- [WHAT IS EXPECTED]: Every line from the top of the records through the line containing "y fundamentación del" should be retyped exactly; the pictures should not.

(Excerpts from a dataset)
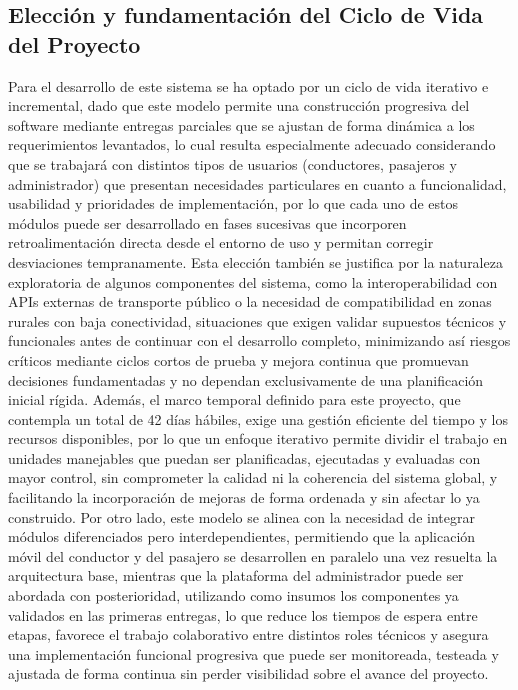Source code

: \documentclass[12pt]{article}
\begin{document}
\subsection{Elección y fundamentación del Ciclo de Vida del Proyecto}
Para el desarrollo de este sistema se ha optado por un ciclo de vida iterativo e incremental, dado que este modelo permite una construcción progresiva del software mediante entregas parciales que se ajustan de forma dinámica a los requerimientos levantados, lo cual resulta especialmente adecuado considerando que se trabajará con distintos tipos de usuarios (conductores, pasajeros y administrador) que presentan necesidades particulares en cuanto a funcionalidad, usabilidad y prioridades de implementación, por lo que cada uno de estos módulos puede ser desarrollado en fases sucesivas que incorporen retroalimentación directa desde el entorno de uso y permitan corregir desviaciones tempranamente. Esta elección también se justifica por la naturaleza exploratoria de algunos componentes del sistema, como la interoperabilidad con APIs externas de transporte público o la necesidad de compatibilidad en zonas rurales con baja conectividad, situaciones que exigen validar supuestos técnicos y funcionales antes de continuar con el desarrollo completo, minimizando así riesgos críticos mediante ciclos cortos de prueba y mejora continua que promuevan decisiones fundamentadas y no dependan exclusivamente de una planificación inicial rígida. Además, el marco temporal definido para este proyecto, que contempla un total de 42 días hábiles, exige una gestión eficiente del tiempo y los recursos disponibles, por lo que un enfoque iterativo permite dividir el trabajo en unidades manejables que puedan ser planificadas, ejecutadas y evaluadas con mayor control, sin comprometer la calidad ni la coherencia del sistema global, y facilitando la incorporación de mejoras de forma ordenada y sin afectar lo ya construido. Por otro lado, este modelo se alinea con la necesidad de integrar módulos diferenciados pero interdependientes, permitiendo que la aplicación móvil del conductor y del pasajero se desarrollen en paralelo una vez resuelta la arquitectura base, mientras que la plataforma del administrador puede ser abordada con posterioridad, utilizando como insumos los componentes ya validados en las primeras entregas, lo que reduce los tiempos de espera entre etapas, favorece el trabajo colaborativo entre distintos roles técnicos y asegura una implementación funcional progresiva que puede ser monitoreada, testeada y ajustada de forma continua sin perder visibilidad sobre el avance del proyecto.
\end{document}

- [YOUR SOLUTION]:
Source code

: \documentclass[12pt]{article}
\begin{document}
\subsection{Elección y fundamentación del Ciclo de Vida del Proyecto}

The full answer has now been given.